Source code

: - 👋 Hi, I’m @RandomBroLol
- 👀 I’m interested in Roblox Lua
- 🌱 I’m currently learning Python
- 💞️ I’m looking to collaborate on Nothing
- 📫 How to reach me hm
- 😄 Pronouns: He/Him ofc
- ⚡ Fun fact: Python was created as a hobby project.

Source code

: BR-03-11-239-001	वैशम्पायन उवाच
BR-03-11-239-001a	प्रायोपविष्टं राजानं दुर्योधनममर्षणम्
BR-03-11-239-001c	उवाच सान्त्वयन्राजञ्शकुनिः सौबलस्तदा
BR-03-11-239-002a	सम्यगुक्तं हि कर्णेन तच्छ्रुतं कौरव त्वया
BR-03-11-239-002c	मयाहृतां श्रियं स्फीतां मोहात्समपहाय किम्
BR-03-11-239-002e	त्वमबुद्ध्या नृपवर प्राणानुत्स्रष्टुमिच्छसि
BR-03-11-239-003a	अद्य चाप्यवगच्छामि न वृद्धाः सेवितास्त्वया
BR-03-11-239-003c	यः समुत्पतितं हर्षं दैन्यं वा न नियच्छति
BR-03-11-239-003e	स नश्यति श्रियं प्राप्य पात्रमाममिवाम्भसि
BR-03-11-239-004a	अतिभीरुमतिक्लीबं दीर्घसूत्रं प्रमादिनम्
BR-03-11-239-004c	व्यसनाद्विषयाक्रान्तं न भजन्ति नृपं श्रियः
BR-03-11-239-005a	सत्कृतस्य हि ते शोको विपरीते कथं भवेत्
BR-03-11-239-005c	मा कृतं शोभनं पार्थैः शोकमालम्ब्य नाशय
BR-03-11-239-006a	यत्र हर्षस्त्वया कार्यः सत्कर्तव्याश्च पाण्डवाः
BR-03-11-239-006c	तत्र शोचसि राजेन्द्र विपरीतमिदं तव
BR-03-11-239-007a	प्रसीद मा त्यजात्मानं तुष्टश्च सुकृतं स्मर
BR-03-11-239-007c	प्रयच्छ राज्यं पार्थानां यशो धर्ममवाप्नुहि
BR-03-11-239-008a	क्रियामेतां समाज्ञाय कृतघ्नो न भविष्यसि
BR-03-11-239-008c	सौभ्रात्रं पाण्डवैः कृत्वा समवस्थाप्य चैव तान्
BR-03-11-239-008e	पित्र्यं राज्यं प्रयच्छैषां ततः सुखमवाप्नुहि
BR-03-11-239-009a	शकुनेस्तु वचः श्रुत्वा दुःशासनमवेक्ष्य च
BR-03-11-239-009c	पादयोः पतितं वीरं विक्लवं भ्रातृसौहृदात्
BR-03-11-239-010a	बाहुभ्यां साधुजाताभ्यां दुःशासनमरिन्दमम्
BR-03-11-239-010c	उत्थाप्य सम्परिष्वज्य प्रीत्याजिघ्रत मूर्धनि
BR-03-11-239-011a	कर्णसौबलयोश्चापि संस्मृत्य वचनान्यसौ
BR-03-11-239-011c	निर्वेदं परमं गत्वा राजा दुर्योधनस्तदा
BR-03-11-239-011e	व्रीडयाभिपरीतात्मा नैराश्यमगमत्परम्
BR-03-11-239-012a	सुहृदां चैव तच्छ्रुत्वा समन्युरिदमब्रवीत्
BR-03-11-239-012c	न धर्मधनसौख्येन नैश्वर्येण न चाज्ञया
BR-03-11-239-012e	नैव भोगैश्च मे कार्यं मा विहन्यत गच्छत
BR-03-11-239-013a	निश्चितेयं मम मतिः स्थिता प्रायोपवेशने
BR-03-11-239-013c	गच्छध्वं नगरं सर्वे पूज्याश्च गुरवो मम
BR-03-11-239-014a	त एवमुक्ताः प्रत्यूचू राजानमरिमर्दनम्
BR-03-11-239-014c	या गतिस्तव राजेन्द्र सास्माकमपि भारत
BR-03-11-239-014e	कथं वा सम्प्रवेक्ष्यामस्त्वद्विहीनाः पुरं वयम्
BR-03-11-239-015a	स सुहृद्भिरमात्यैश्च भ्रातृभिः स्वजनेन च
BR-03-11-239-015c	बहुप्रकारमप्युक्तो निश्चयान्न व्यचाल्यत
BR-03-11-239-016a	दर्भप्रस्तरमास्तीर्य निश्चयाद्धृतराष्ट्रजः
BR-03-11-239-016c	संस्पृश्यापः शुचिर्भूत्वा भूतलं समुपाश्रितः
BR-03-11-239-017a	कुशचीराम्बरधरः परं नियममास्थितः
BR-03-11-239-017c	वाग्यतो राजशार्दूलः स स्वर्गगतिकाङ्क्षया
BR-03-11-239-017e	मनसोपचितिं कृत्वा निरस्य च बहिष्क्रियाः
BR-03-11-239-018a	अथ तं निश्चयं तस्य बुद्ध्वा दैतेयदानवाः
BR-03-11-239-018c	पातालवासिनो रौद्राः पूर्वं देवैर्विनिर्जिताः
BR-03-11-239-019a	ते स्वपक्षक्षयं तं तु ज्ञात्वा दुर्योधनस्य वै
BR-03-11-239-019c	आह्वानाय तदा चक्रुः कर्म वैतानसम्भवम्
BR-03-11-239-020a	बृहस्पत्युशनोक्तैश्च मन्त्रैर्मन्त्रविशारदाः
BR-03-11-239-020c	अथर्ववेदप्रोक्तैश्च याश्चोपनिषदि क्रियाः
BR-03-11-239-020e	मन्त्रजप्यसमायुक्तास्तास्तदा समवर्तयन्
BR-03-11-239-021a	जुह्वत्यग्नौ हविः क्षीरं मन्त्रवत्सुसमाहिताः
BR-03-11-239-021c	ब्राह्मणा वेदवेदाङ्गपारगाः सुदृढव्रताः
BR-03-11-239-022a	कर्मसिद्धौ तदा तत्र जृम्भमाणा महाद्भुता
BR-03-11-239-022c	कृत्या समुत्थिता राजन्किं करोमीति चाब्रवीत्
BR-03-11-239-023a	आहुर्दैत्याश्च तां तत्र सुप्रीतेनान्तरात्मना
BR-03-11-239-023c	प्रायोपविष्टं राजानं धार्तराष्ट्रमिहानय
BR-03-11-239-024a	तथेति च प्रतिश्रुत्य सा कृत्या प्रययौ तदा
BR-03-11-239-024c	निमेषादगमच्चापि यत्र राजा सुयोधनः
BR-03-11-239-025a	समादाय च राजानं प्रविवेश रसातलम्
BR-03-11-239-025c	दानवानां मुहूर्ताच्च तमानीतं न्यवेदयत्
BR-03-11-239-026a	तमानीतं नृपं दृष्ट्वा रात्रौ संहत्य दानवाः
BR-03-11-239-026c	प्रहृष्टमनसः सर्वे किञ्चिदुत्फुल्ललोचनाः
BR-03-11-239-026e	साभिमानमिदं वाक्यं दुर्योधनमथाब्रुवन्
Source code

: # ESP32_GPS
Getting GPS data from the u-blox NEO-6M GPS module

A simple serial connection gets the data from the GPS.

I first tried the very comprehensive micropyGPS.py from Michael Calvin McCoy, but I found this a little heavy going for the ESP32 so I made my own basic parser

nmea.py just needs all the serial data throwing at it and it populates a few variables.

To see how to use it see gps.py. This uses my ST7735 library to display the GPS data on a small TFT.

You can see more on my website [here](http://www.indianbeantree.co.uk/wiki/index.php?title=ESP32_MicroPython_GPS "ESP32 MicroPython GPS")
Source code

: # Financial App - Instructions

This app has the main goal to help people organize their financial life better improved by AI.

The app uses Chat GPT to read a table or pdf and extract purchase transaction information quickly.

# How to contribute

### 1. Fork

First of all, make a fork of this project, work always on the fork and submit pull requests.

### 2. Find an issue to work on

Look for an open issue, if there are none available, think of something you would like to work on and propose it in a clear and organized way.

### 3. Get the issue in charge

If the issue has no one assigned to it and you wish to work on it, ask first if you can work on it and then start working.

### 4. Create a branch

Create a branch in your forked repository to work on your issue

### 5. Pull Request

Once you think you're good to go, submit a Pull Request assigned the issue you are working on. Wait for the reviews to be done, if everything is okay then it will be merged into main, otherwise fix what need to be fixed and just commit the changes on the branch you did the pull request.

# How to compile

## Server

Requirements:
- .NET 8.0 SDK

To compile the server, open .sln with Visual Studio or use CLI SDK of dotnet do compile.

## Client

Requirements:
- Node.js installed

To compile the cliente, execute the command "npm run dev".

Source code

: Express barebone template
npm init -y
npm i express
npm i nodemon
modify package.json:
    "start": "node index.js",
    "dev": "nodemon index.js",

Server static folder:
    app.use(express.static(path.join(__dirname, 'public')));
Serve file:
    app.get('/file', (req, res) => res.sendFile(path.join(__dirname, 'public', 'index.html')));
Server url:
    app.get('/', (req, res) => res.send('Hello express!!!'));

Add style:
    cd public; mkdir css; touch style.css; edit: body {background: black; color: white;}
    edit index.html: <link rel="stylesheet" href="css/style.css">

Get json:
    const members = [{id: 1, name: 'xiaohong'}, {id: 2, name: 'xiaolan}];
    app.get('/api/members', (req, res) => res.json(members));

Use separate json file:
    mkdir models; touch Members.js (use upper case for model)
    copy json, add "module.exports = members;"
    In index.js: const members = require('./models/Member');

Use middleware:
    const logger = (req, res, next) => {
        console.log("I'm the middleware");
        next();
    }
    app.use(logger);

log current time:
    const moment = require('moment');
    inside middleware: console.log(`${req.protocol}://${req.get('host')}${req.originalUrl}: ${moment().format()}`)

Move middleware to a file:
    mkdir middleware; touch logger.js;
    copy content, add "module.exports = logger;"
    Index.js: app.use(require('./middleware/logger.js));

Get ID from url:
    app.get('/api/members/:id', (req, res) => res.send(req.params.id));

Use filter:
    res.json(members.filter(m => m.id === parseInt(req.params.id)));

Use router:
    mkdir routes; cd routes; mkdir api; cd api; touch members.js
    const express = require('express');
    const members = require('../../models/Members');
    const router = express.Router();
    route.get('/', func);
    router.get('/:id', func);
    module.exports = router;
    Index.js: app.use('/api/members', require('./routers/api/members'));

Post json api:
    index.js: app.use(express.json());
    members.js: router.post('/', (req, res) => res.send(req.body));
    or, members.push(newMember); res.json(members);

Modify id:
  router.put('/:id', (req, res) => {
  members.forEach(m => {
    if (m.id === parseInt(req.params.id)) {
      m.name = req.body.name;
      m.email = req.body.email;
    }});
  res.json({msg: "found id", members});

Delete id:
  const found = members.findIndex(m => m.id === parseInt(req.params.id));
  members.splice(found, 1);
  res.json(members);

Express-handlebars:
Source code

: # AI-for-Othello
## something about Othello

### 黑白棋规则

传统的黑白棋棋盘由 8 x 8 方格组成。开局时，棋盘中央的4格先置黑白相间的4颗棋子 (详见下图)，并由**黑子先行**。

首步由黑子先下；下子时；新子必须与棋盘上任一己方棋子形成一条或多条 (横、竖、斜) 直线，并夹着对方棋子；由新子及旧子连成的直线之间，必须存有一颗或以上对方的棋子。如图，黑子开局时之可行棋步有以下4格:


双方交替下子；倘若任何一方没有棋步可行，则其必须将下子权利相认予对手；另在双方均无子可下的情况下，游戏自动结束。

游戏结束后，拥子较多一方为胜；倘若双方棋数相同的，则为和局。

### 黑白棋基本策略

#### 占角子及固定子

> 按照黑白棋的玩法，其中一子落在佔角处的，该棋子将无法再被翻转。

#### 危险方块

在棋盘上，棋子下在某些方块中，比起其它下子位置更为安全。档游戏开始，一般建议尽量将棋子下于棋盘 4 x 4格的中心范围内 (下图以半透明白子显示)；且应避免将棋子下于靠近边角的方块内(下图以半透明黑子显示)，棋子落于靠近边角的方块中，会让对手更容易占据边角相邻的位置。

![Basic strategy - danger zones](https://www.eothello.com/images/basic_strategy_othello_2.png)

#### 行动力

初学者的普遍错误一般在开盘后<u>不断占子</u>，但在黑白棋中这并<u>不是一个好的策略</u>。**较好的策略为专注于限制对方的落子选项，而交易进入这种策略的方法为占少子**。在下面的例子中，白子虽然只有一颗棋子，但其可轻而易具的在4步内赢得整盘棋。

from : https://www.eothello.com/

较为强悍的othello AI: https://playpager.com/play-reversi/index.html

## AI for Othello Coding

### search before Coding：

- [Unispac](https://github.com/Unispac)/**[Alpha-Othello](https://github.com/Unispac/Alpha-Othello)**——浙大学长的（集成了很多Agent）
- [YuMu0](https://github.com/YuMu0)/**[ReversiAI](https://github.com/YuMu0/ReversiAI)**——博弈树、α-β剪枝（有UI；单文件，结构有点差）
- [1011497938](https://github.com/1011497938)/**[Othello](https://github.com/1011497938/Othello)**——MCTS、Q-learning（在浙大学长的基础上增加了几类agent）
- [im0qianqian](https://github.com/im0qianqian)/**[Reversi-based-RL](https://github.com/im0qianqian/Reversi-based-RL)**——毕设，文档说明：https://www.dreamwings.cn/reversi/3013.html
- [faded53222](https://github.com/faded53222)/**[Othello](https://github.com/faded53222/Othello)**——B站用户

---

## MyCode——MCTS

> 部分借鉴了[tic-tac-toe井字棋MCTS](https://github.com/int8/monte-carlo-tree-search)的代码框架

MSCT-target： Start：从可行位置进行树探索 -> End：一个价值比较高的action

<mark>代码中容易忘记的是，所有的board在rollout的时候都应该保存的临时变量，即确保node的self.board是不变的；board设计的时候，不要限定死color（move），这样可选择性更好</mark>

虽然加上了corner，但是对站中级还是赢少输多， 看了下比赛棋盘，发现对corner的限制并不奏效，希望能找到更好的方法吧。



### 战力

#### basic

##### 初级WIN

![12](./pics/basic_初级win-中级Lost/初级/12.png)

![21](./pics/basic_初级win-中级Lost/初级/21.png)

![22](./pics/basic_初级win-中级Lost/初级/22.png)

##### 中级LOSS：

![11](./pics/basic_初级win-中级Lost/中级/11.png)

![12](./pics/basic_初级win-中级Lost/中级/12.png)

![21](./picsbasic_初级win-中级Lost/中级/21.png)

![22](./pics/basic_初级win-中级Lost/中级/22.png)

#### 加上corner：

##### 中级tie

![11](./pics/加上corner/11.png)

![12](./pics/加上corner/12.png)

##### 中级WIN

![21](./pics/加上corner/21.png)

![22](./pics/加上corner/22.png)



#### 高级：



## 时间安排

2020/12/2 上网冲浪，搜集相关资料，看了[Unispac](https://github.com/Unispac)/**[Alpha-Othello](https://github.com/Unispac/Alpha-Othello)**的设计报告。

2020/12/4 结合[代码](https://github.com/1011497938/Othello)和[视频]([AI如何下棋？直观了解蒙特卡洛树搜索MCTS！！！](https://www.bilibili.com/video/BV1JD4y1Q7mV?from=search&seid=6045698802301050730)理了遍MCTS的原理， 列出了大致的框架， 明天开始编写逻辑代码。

> [The problem] Please go through the listing and return each line that has "public" in it.

> [Exercise output]
    app.use(express.static(path.join(__dirname, 'public')));
    app.get('/file', (req, res) => res.sendFile(path.join(__dirname, 'public', 'index.html')));
    cd public; mkdir css; touch style.css; edit: body {background: black; color: white;}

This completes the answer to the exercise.